[Entries taken from a collection]
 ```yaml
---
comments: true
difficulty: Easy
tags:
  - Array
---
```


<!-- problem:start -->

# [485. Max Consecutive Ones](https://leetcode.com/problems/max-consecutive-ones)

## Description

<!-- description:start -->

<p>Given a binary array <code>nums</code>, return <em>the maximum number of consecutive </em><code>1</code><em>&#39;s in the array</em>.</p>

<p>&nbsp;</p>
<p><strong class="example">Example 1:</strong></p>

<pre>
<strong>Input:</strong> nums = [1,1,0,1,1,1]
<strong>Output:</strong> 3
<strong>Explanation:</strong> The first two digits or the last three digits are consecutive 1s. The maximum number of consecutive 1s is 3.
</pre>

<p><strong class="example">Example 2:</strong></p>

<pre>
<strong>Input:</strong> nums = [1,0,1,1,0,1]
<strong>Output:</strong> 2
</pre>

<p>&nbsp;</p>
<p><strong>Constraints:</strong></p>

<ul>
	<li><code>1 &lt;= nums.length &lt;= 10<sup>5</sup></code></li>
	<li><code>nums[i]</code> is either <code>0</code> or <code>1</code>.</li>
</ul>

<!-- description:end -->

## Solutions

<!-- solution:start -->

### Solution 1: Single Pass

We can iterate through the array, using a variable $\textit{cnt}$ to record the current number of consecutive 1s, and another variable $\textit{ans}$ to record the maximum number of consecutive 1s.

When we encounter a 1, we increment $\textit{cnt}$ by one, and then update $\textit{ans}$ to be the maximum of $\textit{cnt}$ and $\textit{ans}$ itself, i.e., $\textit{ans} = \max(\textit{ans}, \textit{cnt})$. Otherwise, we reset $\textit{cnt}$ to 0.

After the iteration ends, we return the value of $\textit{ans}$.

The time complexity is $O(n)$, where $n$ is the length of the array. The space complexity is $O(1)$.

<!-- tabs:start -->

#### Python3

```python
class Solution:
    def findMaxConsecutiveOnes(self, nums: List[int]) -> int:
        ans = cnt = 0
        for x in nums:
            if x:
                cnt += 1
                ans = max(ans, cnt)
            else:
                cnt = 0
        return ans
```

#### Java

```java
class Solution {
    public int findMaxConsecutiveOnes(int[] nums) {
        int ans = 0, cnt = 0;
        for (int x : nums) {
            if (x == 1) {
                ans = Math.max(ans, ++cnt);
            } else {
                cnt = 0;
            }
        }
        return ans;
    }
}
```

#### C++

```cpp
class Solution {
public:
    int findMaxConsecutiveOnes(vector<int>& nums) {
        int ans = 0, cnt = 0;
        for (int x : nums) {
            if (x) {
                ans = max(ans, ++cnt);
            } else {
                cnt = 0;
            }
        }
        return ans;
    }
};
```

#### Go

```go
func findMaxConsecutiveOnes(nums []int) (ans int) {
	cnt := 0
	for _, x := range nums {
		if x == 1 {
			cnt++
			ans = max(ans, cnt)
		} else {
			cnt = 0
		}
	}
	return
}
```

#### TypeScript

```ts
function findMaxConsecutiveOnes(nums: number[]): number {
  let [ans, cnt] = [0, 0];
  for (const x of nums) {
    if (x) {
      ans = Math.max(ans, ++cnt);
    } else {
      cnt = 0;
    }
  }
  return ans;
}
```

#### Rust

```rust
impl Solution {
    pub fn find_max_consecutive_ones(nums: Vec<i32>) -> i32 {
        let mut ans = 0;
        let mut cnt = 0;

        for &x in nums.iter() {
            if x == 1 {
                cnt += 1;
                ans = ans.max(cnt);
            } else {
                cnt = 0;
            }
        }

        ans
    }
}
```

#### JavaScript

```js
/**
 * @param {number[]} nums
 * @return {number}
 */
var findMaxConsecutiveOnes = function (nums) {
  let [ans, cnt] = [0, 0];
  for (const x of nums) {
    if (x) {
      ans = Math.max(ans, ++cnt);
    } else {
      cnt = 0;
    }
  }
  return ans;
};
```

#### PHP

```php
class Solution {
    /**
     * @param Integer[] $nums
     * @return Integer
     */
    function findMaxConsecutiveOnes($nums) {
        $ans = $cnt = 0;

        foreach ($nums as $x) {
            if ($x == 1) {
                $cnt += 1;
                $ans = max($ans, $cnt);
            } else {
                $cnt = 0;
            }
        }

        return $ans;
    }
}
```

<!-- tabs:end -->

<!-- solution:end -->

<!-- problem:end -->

> Work required
Please transcribe each entry exactly, keeping every word as it is.

> Solution to this task
 ```yaml
---
comments: true
difficulty: Easy
tags:
  - Array
---
```


<!-- problem:start -->

# [485. Max Consecutive Ones](https://leetcode.com/problems/max-consecutive-ones)

## Description

<!-- description:start -->

<p>Given a binary array <code>nums</code>, return <em>the maximum number of consecutive </em><code>1</code><em>&#39;s in the array</em>.</p>

<p>&nbsp;</p>
<p><strong class="example">Example 1:</strong></p>

<pre>
<strong>Input:</strong> nums = [1,1,0,1,1,1]
<strong>Output:</strong> 3
<strong>Explanation:</strong> The first two digits or the last three digits are consecutive 1s. The maximum number of consecutive 1s is 3.
</pre>

<p><strong class="example">Example 2:</strong></p>

<pre>
<strong>Input:</strong> nums = [1,0,1,1,0,1]
<strong>Output:</strong> 2
</pre>

<p>&nbsp;</p>
<p><strong>Constraints:</strong></p>

<ul>
	<li><code>1 &lt;= nums.length &lt;= 10<sup>5</sup></code></li>
	<li><code>nums[i]</code> is either <code>0</code> or <code>1</code>.</li>
</ul>

<!-- description:end -->

## Solutions

<!-- solution:start -->

### Solution 1: Single Pass

We can iterate through the array, using a variable $\textit{cnt}$ to record the current number of consecutive 1s, and another variable $\textit{ans}$ to record the maximum number of consecutive 1s.

When we encounter a 1, we increment $\textit{cnt}$ by one, and then update $\textit{ans}$ to be the maximum of $\textit{cnt}$ and $\textit{ans}$ itself, i.e., $\textit{ans} = \max(\textit{ans}, \textit{cnt})$. Otherwise, we reset $\textit{cnt}$ to 0.

After the iteration ends, we return the value of $\textit{ans}$.

The time complexity is $O(n)$, where $n$ is the length of the array. The space complexity is $O(1)$.

<!-- tabs:start -->

#### Python3

```python
class Solution:
    def findMaxConsecutiveOnes(self, nums: List[int]) -> int:
        ans = cnt = 0
        for x in nums:
            if x:
                cnt += 1
                ans = max(ans, cnt)
            else:
                cnt = 0
        return ans
```

#### Java

```java
class Solution {
    public int findMaxConsecutiveOnes(int[] nums) {
        int ans = 0, cnt = 0;
        for (int x : nums) {
            if (x == 1) {
                ans = Math.max(ans, ++cnt);
            } else {
                cnt = 0;
            }
        }
        return ans;
    }
}
```

#### C++

```cpp
class Solution {
public:
    int findMaxConsecutiveOnes(vector<int>& nums) {
        int ans = 0, cnt = 0;
        for (int x : nums) {
            if (x) {
                ans = max(ans, ++cnt);
            } else {
                cnt = 0;
            }
        }
        return ans;
    }
};
```

#### Go

```go
func findMaxConsecutiveOnes(nums []int) (ans int) {
	cnt := 0
	for _, x := range nums {
		if x == 1 {
			cnt++
			ans = max(ans, cnt)
		} else {
			cnt = 0
		}
	}
	return
}
```

#### TypeScript

```ts
function findMaxConsecutiveOnes(nums: number[]): number {
  let [ans, cnt] = [0, 0];
  for (const x of nums) {
    if (x) {
      ans = Math.max(ans, ++cnt);
    } else {
      cnt = 0;
    }
  }
  return ans;
}
```

#### Rust

```rust
impl Solution {
    pub fn find_max_consecutive_ones(nums: Vec<i32>) -> i32 {
        let mut ans = 0;
        let mut cnt = 0;

        for &x in nums.iter() {
            if x == 1 {
                cnt += 1;
                ans = ans.max(cnt);
            } else {
                cnt = 0;
            }
        }

        ans
    }
}
```

#### JavaScript

```js
/**
 * @param {number[]} nums
 * @return {number}
 */
var findMaxConsecutiveOnes = function (nums) {
  let [ans, cnt] = [0, 0];
  for (const x of nums) {
    if (x) {
      ans = Math.max(ans, ++cnt);
    } else {
      cnt = 0;
    }
  }
  return ans;
};
```

#### PHP

```php
class Solution {
    /**
     * @param Integer[] $nums
     * @return Integer
     */
    function findMaxConsecutiveOnes($nums) {
        $ans = $cnt = 0;

        foreach ($nums as $x) {
            if ($x == 1) {
                $cnt += 1;
                $ans = max($ans, $cnt);
            } else {
                $cnt = 0;
            }
        }

        return $ans;
    }
}
```

<!-- tabs:end -->

<!-- solution:end -->

<!-- problem:end -->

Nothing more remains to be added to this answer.